Many of the limitations of the current study could be addressed by a large randomized controlled trial of ACEI management prior to NCNV surgeries that examines clinically important endpoints beyond intraoperative hypotension. Several specific aspects of perioperative RAAS inhibitor management also deserve further investigation. Our findings may not be generalizable to patients taking ARBs or to patients with congestive heart failure. The preoperative management of ARBs and the preoperative management of RAAS inhibitors in those with congestive heart failure are important areas of focus for future research. Lastly, our finding that preoperative ACEI management decisions can affect postoperative hypotensive and hypertensive events should be substantiated by future research, and any negative consequences of those events should be further explored.

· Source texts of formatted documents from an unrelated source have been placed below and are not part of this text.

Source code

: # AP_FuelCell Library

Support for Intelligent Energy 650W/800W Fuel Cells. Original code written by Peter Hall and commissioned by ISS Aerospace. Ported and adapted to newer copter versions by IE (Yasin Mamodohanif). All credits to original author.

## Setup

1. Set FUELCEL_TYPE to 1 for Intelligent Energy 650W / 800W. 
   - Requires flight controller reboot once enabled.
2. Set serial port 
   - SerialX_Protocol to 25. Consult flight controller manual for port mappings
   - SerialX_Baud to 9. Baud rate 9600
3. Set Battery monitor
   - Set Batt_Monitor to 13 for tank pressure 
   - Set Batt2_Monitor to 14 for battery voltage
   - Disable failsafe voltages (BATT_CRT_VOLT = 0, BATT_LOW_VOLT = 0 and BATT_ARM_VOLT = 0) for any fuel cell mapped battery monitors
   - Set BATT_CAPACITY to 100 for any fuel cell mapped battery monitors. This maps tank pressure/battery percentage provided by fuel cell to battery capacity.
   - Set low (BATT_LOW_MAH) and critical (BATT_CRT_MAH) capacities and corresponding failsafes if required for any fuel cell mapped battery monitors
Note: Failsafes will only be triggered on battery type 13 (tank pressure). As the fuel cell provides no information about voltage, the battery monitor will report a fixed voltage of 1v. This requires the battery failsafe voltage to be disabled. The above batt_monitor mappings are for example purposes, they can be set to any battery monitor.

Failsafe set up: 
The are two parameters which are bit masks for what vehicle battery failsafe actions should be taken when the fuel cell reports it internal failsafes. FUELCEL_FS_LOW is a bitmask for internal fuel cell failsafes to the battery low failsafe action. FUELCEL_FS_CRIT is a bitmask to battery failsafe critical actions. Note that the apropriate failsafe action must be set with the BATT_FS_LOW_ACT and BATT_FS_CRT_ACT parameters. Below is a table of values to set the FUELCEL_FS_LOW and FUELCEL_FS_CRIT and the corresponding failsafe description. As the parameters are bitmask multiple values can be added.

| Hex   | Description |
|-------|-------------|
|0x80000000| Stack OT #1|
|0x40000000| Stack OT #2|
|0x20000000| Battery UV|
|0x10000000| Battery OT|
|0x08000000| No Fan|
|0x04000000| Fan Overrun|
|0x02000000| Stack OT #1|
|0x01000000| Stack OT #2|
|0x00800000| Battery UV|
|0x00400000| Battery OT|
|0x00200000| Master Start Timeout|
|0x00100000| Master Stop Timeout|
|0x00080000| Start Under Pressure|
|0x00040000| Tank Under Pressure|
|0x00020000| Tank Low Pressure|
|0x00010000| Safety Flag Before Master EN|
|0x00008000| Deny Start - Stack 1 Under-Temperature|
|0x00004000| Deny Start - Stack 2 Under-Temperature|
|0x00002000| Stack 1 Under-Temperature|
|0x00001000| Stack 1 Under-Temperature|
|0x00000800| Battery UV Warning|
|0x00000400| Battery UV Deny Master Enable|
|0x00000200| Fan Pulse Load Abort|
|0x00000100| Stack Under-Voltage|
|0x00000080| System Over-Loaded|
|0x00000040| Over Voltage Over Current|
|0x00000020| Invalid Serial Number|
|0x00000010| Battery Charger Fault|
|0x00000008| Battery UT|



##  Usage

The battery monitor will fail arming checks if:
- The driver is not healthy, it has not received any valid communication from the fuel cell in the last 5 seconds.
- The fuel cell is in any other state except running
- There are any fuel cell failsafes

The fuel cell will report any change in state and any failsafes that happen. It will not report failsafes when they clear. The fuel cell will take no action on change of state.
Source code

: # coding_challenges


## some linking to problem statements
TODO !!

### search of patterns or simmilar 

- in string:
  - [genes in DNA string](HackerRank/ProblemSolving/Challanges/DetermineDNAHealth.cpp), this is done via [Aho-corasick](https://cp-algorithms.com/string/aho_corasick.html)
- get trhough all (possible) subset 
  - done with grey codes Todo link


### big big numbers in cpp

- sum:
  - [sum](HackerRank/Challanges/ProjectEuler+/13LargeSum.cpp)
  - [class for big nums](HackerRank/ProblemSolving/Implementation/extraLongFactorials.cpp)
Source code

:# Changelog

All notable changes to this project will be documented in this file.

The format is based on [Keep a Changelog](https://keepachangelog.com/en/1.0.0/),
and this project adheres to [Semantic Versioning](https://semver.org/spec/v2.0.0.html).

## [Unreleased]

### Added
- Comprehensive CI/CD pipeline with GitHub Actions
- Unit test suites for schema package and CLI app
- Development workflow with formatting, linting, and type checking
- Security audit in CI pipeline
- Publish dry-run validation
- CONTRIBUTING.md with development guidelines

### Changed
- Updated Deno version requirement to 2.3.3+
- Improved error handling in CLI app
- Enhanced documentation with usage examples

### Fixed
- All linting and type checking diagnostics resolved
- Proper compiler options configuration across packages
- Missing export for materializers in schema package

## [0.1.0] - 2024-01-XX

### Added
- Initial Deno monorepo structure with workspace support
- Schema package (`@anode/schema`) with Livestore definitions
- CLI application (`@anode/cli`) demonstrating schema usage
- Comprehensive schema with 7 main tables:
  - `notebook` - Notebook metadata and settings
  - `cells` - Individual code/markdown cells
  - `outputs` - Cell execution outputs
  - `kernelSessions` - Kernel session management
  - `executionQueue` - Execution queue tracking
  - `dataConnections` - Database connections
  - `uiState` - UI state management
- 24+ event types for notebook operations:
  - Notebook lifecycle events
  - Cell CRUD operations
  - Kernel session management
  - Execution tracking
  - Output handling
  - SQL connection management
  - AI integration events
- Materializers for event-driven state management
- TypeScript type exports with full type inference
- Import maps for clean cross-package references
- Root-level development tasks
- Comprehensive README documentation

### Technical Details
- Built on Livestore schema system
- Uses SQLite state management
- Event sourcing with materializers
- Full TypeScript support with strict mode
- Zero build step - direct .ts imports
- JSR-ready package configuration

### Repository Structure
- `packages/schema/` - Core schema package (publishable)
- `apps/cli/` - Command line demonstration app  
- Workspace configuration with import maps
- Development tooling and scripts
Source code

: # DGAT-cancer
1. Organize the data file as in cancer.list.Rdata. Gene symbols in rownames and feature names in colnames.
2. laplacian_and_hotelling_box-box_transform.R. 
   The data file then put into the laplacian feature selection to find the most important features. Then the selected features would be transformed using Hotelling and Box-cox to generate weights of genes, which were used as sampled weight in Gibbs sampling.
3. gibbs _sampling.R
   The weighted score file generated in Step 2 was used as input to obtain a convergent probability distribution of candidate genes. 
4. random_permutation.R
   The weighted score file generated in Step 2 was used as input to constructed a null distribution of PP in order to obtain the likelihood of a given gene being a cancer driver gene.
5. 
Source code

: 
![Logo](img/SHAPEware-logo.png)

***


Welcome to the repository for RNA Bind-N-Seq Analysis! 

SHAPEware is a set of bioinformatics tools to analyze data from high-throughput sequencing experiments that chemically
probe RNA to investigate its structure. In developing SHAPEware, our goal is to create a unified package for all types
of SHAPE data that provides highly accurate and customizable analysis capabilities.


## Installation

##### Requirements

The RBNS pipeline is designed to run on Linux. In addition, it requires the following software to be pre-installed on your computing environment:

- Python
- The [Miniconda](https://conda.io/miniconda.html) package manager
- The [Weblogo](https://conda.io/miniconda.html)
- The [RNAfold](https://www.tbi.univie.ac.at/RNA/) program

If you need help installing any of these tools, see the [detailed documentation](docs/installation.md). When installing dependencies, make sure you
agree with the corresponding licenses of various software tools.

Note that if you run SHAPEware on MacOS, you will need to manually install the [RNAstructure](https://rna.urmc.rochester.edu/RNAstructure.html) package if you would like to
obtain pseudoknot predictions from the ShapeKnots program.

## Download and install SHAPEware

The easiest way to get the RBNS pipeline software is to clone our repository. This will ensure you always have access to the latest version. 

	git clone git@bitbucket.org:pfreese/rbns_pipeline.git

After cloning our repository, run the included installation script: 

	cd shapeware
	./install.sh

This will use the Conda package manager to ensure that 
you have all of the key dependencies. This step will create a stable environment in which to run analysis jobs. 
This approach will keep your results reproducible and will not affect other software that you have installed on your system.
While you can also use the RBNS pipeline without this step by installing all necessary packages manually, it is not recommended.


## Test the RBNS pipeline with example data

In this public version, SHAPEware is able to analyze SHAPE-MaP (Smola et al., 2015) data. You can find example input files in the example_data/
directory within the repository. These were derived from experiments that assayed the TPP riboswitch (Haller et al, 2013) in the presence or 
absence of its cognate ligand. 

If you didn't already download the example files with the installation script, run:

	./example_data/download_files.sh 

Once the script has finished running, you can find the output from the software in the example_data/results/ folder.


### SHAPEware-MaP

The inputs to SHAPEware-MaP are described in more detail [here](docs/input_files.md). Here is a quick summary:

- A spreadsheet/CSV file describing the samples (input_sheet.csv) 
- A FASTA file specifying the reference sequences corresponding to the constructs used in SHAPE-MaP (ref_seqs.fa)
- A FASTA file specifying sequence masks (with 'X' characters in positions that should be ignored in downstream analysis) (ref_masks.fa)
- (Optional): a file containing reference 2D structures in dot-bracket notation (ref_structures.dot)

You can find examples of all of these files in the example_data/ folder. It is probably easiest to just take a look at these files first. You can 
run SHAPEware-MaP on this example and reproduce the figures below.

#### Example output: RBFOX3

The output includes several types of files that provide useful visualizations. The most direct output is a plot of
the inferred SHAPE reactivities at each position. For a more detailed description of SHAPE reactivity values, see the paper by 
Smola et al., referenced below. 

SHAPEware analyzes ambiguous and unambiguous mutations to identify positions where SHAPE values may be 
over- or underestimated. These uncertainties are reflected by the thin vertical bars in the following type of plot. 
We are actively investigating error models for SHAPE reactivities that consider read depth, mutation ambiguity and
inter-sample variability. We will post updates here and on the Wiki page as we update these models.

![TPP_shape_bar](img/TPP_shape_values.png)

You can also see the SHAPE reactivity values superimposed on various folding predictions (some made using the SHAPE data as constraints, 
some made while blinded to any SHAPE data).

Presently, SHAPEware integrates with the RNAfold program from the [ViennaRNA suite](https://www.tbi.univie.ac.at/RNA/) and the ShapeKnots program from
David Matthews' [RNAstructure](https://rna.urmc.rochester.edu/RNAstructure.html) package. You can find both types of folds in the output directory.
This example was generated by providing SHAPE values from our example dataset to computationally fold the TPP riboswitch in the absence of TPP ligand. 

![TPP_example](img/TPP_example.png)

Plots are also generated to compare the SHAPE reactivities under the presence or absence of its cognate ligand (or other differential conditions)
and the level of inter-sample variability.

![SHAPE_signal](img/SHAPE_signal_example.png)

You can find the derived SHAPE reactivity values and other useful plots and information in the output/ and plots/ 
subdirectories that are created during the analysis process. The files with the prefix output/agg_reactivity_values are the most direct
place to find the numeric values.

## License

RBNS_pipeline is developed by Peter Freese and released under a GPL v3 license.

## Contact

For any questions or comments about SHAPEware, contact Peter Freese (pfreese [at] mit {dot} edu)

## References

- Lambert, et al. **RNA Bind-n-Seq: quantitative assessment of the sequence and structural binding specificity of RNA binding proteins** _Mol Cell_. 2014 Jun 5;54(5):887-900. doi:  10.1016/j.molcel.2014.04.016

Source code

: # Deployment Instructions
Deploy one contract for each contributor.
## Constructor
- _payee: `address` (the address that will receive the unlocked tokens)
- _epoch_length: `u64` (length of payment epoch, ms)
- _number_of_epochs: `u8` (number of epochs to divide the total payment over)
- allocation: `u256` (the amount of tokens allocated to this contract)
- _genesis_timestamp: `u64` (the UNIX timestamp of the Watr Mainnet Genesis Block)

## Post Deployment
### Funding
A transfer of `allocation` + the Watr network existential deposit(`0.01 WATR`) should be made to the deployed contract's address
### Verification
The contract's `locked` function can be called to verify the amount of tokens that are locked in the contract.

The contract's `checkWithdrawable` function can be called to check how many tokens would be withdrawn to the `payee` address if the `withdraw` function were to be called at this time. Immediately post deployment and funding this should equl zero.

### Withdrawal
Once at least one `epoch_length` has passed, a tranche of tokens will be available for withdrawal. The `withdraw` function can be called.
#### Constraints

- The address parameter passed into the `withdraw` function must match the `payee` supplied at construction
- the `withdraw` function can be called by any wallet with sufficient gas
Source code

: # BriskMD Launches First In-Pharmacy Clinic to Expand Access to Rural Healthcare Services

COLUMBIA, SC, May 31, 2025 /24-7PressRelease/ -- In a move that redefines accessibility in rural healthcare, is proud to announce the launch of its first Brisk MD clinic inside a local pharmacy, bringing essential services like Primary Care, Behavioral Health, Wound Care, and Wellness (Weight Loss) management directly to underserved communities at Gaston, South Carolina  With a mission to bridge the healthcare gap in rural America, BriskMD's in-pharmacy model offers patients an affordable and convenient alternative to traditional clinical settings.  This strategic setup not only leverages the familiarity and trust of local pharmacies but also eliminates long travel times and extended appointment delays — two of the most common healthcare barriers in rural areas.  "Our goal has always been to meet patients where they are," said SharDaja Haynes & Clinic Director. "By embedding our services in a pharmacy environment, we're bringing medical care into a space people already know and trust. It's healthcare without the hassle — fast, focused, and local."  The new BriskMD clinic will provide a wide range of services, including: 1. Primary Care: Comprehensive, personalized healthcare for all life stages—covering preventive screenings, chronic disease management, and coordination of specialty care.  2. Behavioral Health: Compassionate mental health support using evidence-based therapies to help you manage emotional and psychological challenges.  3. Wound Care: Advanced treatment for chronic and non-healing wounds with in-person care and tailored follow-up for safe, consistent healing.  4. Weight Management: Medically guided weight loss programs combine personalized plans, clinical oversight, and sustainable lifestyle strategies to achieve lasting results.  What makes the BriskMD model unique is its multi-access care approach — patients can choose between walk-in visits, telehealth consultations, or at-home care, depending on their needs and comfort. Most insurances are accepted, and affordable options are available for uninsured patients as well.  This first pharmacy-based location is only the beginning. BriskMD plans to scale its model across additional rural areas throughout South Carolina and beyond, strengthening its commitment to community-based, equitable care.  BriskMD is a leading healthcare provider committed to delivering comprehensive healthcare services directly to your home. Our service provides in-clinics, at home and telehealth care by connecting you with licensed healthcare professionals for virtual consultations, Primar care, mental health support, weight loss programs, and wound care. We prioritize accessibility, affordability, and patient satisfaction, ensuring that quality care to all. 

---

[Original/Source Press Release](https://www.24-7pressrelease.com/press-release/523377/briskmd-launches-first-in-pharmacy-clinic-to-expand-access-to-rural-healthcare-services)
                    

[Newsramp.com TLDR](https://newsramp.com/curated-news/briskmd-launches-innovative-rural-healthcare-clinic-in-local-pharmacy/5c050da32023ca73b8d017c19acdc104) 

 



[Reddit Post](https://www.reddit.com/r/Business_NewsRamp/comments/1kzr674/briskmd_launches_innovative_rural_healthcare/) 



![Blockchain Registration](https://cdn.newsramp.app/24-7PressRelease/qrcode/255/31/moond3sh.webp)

Nonetheless, our study is the largest randomized study of preoperative RAAS inhibition published to date. More than twice as many patients were randomized in this study than in all previous randomized studies combined.^4-6 To the best of our knowledge, this is also the first randomized study evaluating NCNV surgeries. Finally, our use of a practical ACEI omission protocol based on known pharmacokinetics allows for direct application to clinical practice.